YOUR TASK
Keep only those lines of the records that include the string "vector".

##########

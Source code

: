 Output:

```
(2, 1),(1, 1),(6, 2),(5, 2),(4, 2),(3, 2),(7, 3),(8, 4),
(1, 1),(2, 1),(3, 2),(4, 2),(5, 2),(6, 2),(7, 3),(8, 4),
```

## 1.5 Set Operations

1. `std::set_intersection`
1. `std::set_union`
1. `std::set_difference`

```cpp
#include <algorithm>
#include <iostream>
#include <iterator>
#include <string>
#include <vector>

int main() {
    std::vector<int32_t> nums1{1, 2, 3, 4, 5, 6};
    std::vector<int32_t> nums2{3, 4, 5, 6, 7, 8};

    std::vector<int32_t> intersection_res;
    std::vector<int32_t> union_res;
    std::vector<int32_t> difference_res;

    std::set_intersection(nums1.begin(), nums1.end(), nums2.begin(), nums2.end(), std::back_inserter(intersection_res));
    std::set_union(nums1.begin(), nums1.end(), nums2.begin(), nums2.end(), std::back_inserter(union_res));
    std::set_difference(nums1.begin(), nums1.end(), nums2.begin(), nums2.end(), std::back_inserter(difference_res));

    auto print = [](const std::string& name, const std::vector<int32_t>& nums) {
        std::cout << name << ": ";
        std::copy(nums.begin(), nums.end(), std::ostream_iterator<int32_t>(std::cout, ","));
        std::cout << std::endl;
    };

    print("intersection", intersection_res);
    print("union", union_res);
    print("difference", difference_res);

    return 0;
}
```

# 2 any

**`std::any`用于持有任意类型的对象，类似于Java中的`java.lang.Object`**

##########

ANSWER FOR THE TASK
#include <vector>
    std::vector<int32_t> nums1{1, 2, 3, 4, 5, 6};
    std::vector<int32_t> nums2{3, 4, 5, 6, 7, 8};
    std::vector<int32_t> intersection_res;
    std::vector<int32_t> union_res;
    std::vector<int32_t> difference_res;
    auto print = [](const std::string& name, const std::vector<int32_t>& nums) {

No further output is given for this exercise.